Records for this exercise: Begin
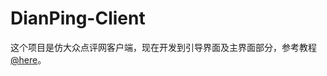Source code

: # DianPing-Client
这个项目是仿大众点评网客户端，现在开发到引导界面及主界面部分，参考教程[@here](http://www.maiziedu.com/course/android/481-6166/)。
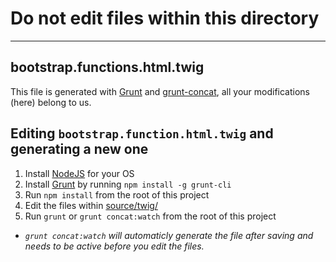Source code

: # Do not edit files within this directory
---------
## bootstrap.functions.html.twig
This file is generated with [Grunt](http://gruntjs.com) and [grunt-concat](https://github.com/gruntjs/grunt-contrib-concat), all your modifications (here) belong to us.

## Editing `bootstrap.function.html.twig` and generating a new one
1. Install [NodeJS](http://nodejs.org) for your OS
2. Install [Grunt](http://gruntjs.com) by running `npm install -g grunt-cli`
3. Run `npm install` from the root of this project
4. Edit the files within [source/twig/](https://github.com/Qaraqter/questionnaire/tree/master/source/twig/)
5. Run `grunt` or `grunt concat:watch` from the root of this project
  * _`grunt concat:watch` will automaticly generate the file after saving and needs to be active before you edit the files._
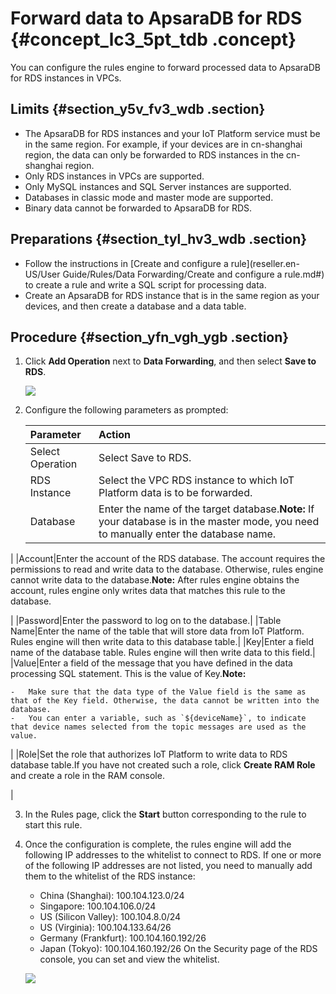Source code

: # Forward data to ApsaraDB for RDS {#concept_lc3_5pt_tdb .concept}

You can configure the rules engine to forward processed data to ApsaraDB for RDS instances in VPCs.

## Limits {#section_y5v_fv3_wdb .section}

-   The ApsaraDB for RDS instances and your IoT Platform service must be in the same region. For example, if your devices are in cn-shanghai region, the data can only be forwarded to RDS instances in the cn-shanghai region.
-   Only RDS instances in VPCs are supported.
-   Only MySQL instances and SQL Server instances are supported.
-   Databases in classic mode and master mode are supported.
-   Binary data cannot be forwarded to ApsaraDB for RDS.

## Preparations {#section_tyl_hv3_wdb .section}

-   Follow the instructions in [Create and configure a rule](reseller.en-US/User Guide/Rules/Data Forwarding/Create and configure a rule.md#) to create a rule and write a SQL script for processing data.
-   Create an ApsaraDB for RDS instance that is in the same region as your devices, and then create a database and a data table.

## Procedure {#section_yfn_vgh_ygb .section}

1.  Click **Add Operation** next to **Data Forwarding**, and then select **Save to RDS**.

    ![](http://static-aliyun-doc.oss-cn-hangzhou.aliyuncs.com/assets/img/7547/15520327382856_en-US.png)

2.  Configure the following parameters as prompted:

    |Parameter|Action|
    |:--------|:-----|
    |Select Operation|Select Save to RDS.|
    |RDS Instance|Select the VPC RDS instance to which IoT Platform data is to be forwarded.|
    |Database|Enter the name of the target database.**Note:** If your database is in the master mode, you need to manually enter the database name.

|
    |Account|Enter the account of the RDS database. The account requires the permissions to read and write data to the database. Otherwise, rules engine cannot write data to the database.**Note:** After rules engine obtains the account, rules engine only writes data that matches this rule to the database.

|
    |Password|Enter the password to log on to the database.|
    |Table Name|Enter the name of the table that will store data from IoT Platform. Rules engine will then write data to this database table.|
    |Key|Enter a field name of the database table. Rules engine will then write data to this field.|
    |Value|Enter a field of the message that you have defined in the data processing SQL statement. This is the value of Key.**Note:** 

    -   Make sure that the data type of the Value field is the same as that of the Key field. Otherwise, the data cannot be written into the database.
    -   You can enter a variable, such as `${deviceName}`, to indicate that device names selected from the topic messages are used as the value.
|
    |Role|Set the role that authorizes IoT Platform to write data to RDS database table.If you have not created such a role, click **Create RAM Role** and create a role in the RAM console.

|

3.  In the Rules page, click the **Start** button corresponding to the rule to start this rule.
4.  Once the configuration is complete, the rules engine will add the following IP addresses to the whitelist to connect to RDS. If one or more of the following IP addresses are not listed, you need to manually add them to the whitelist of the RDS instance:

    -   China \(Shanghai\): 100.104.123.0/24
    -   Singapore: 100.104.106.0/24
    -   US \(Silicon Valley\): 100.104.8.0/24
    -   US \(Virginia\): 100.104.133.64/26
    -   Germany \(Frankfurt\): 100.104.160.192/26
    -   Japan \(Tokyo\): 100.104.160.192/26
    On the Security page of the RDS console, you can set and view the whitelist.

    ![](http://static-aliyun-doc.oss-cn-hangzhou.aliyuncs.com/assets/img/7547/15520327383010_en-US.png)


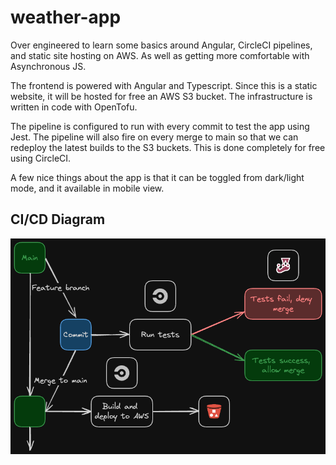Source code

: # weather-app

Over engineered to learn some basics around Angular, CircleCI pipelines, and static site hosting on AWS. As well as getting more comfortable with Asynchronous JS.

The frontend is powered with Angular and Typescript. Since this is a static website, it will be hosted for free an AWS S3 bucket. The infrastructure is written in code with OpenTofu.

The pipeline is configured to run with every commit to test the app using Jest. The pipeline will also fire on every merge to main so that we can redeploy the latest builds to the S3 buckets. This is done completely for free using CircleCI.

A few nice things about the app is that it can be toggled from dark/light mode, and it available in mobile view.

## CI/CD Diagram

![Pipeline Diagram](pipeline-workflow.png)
Records for this exercise: End
Because only the text is wanted, repeat all the entries exactly and leave out the pictures.

Source code

: # DianPing-Client
这个项目是仿大众点评网客户端，现在开发到引导界面及主界面部分，参考教程[@here](http://www.maiziedu.com/course/android/481-6166/)。
Source code

: # Do not edit files within this directory
---------
## bootstrap.functions.html.twig
This file is generated with [Grunt](http://gruntjs.com) and [grunt-concat](https://github.com/gruntjs/grunt-contrib-concat), all your modifications (here) belong to us.

## Editing `bootstrap.function.html.twig` and generating a new one
1. Install [NodeJS](http://nodejs.org) for your OS
2. Install [Grunt](http://gruntjs.com) by running `npm install -g grunt-cli`
3. Run `npm install` from the root of this project
4. Edit the files within [source/twig/](https://github.com/Qaraqter/questionnaire/tree/master/source/twig/)
5. Run `grunt` or `grunt concat:watch` from the root of this project
  * _`grunt concat:watch` will automaticly generate the file after saving and needs to be active before you edit the files._
Source code

: # Forward data to ApsaraDB for RDS {#concept_lc3_5pt_tdb .concept}

You can configure the rules engine to forward processed data to ApsaraDB for RDS instances in VPCs.

## Limits {#section_y5v_fv3_wdb .section}

-   The ApsaraDB for RDS instances and your IoT Platform service must be in the same region. For example, if your devices are in cn-shanghai region, the data can only be forwarded to RDS instances in the cn-shanghai region.
-   Only RDS instances in VPCs are supported.
-   Only MySQL instances and SQL Server instances are supported.
-   Databases in classic mode and master mode are supported.
-   Binary data cannot be forwarded to ApsaraDB for RDS.

## Preparations {#section_tyl_hv3_wdb .section}

-   Follow the instructions in [Create and configure a rule](reseller.en-US/User Guide/Rules/Data Forwarding/Create and configure a rule.md#) to create a rule and write a SQL script for processing data.
-   Create an ApsaraDB for RDS instance that is in the same region as your devices, and then create a database and a data table.

## Procedure {#section_yfn_vgh_ygb .section}

1.  Click **Add Operation** next to **Data Forwarding**, and then select **Save to RDS**.

    ![](http://static-aliyun-doc.oss-cn-hangzhou.aliyuncs.com/assets/img/7547/15520327382856_en-US.png)

2.  Configure the following parameters as prompted:

    |Parameter|Action|
    |:--------|:-----|
    |Select Operation|Select Save to RDS.|
    |RDS Instance|Select the VPC RDS instance to which IoT Platform data is to be forwarded.|
    |Database|Enter the name of the target database.**Note:** If your database is in the master mode, you need to manually enter the database name.

|
    |Account|Enter the account of the RDS database. The account requires the permissions to read and write data to the database. Otherwise, rules engine cannot write data to the database.**Note:** After rules engine obtains the account, rules engine only writes data that matches this rule to the database.

|
    |Password|Enter the password to log on to the database.|
    |Table Name|Enter the name of the table that will store data from IoT Platform. Rules engine will then write data to this database table.|
    |Key|Enter a field name of the database table. Rules engine will then write data to this field.|
    |Value|Enter a field of the message that you have defined in the data processing SQL statement. This is the value of Key.**Note:** 

    -   Make sure that the data type of the Value field is the same as that of the Key field. Otherwise, the data cannot be written into the database.
    -   You can enter a variable, such as `${deviceName}`, to indicate that device names selected from the topic messages are used as the value.
|
    |Role|Set the role that authorizes IoT Platform to write data to RDS database table.If you have not created such a role, click **Create RAM Role** and create a role in the RAM console.

|

3.  In the Rules page, click the **Start** button corresponding to the rule to start this rule.
4.  Once the configuration is complete, the rules engine will add the following IP addresses to the whitelist to connect to RDS. If one or more of the following IP addresses are not listed, you need to manually add them to the whitelist of the RDS instance:

    -   China \(Shanghai\): 100.104.123.0/24
    -   Singapore: 100.104.106.0/24
    -   US \(Silicon Valley\): 100.104.8.0/24
    -   US \(Virginia\): 100.104.133.64/26
    -   Germany \(Frankfurt\): 100.104.160.192/26
    -   Japan \(Tokyo\): 100.104.160.192/26
    On the Security page of the RDS console, you can set and view the whitelist.

    ![](http://static-aliyun-doc.oss-cn-hangzhou.aliyuncs.com/assets/img/7547/15520327383010_en-US.png)


Source code

: # weather-app

Over engineered to learn some basics around Angular, CircleCI pipelines, and static site hosting on AWS. As well as getting more comfortable with Asynchronous JS.

The frontend is powered with Angular and Typescript. Since this is a static website, it will be hosted for free an AWS S3 bucket. The infrastructure is written in code with OpenTofu.

The pipeline is configured to run with every commit to test the app using Jest. The pipeline will also fire on every merge to main so that we can redeploy the latest builds to the S3 buckets. This is done completely for free using CircleCI.

A few nice things about the app is that it can be toggled from dark/light mode, and it available in mobile view.

## CI/CD Diagram

![Pipeline Diagram](pipeline-workflow.png)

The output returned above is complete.